1月6日のしんぶん赤旗によれば、米国の新聞に昨年11月に掲載された日本軍「慰安婦」問題を否定する意見広告に、安倍晋三首相と4人の閣僚が賛同者として名前を連ねていることがわかりました。安倍首相は、「慰安婦」問題で政府として「おわびと反省」を表明した河野官房長官談話(1993年)を見直しことを示唆しており、そのこととあわせて、内外から強い批判が起こることは避けられません。
意見広告は、米ニュージャージー州地元紙「スターレッジャー」2012年11月4日付で掲載されました。「女性がその意志に反して日本軍に売春を強要されていたとする歴史的文書は…発見されていない」「「(慰安婦は)『性的奴隷』ではない。彼女らは当時世界中のどこにでもある公娼制度の下で働いていた」などとのべ、強制性と日本政府の責任を否定する主張をしています。広告の主張は、「慰安所の設置、管理及び慰安婦の移送については、旧日本軍が直接あるいは間接にこれに関与した」「慰安所における生活は、強制的な状況の下での痛ましいものであった」と認定した河野談話の内容を否定するものです。
広告は、ジャーナリストの櫻井よしこ氏らでつくる「歴史事実委員会」名で出されています。同委員会は、07年6月にも米紙「ワシントンポスト」に同じ内容の意見広告をだしました。これには、国際的な批判がひろがり、米国政府も強い不快感を示しました。当時、米下院では、「慰安婦」問題で日本政府に公式の謝罪を要求する決議案が採択され、その後7つの国・地域で同様の決議が採択されています。
安倍首相が昨年末、産経新聞のインタビュー記事で、侵略戦争と植民地支配に対する日本政府の謝罪を見直す考えを示唆したことについて、韓国4紙は元日付で「極右的な歴史観」に警戒を示しています。

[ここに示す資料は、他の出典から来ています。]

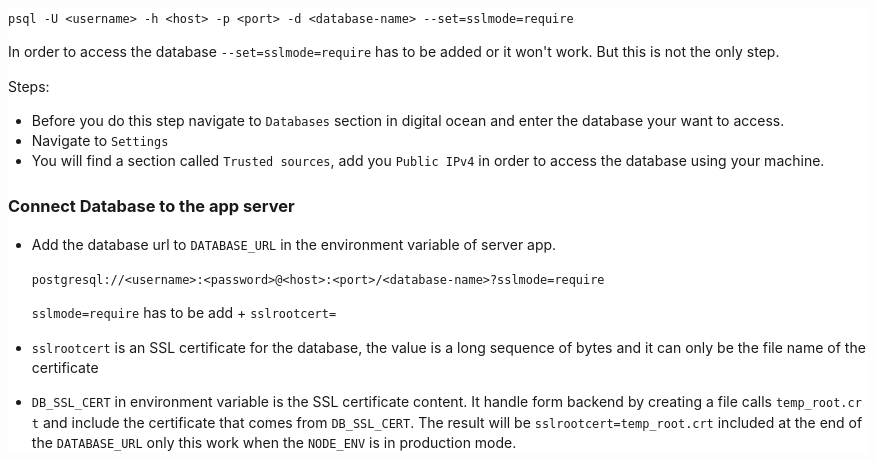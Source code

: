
 ```
psql -U <username> -h <host> -p <port> -d <database-name> --set=sslmode=require
```

In order to access the database `--set=sslmode=require` has to be added or it won't work. But this is not the only step.

Steps:

- Before you do this step navigate to `Databases` section in digital ocean and enter the database your want to access.
- Navigate to `Settings`
- You will find a section called `Trusted sources`, add you `Public IPv4` in order to access the database using your machine.

### Connect Database to the app server

- Add the database url to `DATABASE_URL` in the environment variable of server app.

  ```
  postgresql://<username>:<password>@<host>:<port>/<database-name>?sslmode=require
  ```

  `sslmode=require` has to be add + `sslrootcert=`

- `sslrootcert` is an SSL certificate for the database, the value is a long sequence of bytes and it can only be the file name of the certificate
- `DB_SSL_CERT` in environment variable is the SSL certificate content. It handle form backend by creating a file calls `temp_root.crt` and include the certificate that comes from `DB_SSL_CERT`. The result will be `sslrootcert=temp_root.crt` included at the end of the `DATABASE_URL` only this work when the `NODE_ENV` is in production mode.
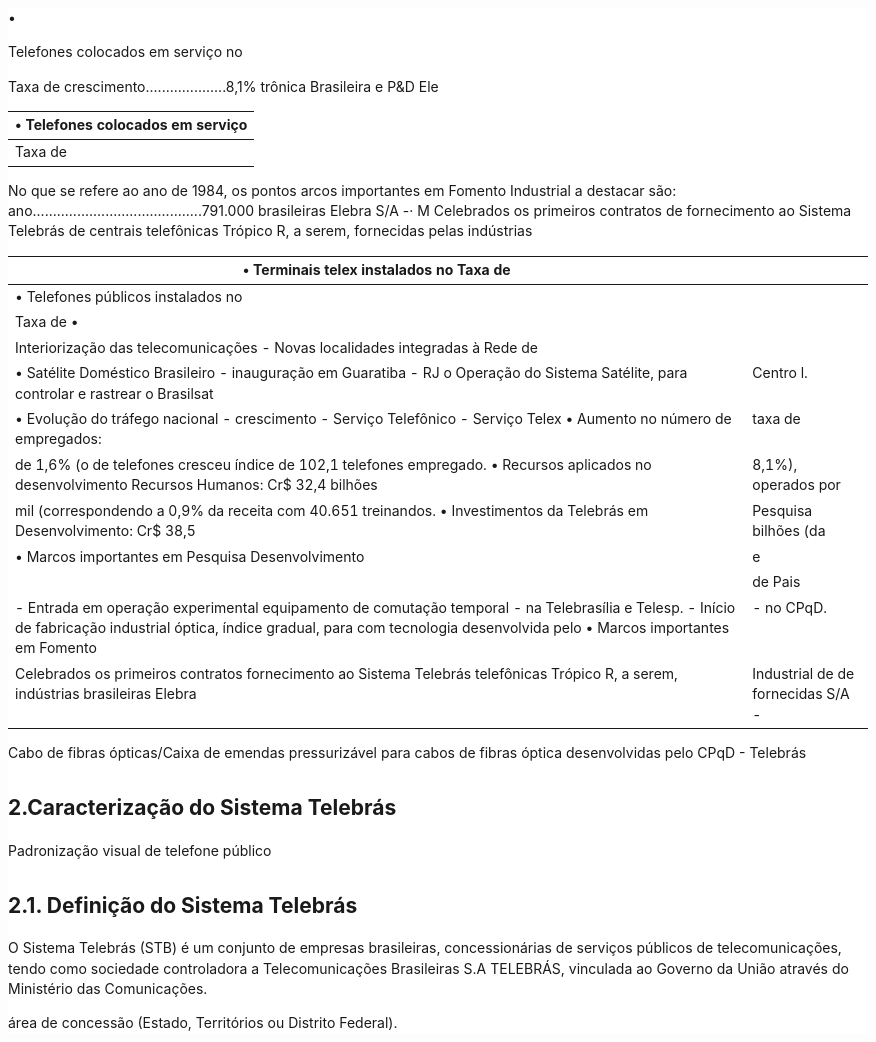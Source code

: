 •

Telefones colocados em serviço no

Taxa de crescimento....................8,1% trônica Brasileira e P&amp;D Ele

| • Telefones colocados em serviço   |
|------------------------------------|
| Taxa de                            |

No que se refere ao ano de 1984, os pontos arcos importantes em Fomento Industrial a destacar são: ano..........................................791.000 brasileiras Elebra S/A -· M Celebrados os primeiros contratos de fornecimento ao Sistema Telebrás de centrais telefônicas Trópico R, a serem, fornecidas pelas indústrias

| • Terminais telex instalados no Taxa de                                                                                                                                                                                          |                                   |
|----------------------------------------------------------------------------------------------------------------------------------------------------------------------------------------------------------------------------------|-----------------------------------|
| • Telefones públicos instalados no                                                                                                                                                                                               |                                   |
| Taxa de •                                                                                                                                                                                                                        |                                   |
| Interiorização das telecomunicações - Novas localidades integradas à Rede de                                                                                                                                                     |                                   |
| • Satélite Doméstico Brasileiro - inauguração em Guaratiba - RJ o Operação do Sistema Satélite, para controlar e rastrear o Brasilsat                                                                                            | Centro l.                         |
| • Evolução do tráfego nacional - crescimento - Serviço Telefônico - Serviço Telex • Aumento no número de empregados:                                                                                                             | taxa de                           |
| de 1,6% (o de telefones cresceu índice de 102,1 telefones empregado. • Recursos aplicados no desenvolvimento Recursos Humanos: Cr$ 32,4 bilhões                                                                                  | 8,1%), operados por               |
| mil (correspondendo a 0,9% da receita com 40.651 treinandos. • Investimentos da Telebrás em Desenvolvimento: Cr$ 38,5                                                                                                            | Pesquisa bilhões (da              |
| • Marcos importantes em Pesquisa Desenvolvimento                                                                                                                                                                                 | e                                 |
|                                                                                                                                                                                                                                  | de Pais                           |
| - Entrada em operação experimental equipamento de comutação temporal - na Telebrasília e Telesp. - Início de fabricação industrial óptica, índice gradual, para com tecnologia desenvolvida pelo • Marcos importantes em Fomento | - no CPqD.                        |
| Celebrados os primeiros contratos fornecimento ao Sistema Telebrás telefônicas Trópico R, a serem, indústrias brasileiras Elebra                                                                                                 | Industrial de de fornecidas S/A - |

Cabo de fibras ópticas/Caixa de emendas pressurizável para cabos de fibras óptica desenvolvidas pelo CPqD - Telebrás



## 2.Caracterização do Sistema Telebrás

Padronização visual de telefone público



## 2.1. Definição do Sistema Telebrás

O Sistema Telebrás (STB) é um conjunto de empresas brasileiras, concessionárias de serviços públicos de telecomunicações, tendo como sociedade controladora a Telecomunicações Brasileiras S.A TELEBRÁS, vinculada ao Governo da União através do Ministério das Comunicações.

área de concessão (Estado, Territórios ou Distrito Federal).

今でも、日本軍「慰安婦」問題は解決していません。それを、安倍首相が、「旧日本軍の強制はなかった」「河野談話を見直す」とすれば、厳しい批判をうけることは当然です。高齢となった被害者への謝罪と補償はまったなしです。安倍首相は、広告掲載賛同者を取り消し、歴史の事実に向き合うべきです。